__Records from a data source__
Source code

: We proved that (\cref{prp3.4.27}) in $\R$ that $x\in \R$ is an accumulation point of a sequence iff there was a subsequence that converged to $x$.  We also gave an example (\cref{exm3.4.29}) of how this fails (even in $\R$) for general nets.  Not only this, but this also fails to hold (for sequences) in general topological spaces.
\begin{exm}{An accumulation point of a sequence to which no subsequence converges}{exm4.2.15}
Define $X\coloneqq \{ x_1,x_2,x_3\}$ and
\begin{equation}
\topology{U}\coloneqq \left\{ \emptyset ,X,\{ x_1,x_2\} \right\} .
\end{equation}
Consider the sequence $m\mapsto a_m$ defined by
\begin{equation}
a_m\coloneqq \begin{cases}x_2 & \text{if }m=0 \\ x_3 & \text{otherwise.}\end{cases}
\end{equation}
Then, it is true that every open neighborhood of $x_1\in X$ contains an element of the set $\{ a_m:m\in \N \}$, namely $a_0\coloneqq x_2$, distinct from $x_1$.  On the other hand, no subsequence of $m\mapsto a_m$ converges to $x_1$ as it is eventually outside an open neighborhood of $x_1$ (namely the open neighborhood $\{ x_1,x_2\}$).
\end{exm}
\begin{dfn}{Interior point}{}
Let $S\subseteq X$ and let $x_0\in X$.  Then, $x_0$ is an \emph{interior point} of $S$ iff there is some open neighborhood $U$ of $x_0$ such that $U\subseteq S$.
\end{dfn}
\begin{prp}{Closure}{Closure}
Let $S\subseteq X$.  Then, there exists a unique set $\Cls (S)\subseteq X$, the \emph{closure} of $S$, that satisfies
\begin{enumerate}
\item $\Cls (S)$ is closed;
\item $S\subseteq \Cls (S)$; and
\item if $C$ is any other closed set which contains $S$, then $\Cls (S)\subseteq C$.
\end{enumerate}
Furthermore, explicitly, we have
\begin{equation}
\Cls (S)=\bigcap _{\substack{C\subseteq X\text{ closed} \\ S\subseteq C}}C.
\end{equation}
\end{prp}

__WORK TO BE COMPLETED__
If a line comes after the one containing "general topological spaces.", leave it out; set down every line of the data before it, and that line itself, exactly.

__WORKED SOLUTION__
Source code

: We proved that (\cref{prp3.4.27}) in $\R$ that $x\in \R$ is an accumulation point of a sequence iff there was a subsequence that converged to $x$.  We also gave an example (\cref{exm3.4.29}) of how this fails (even in $\R$) for general nets.  Not only this, but this also fails to hold (for sequences) in general topological spaces.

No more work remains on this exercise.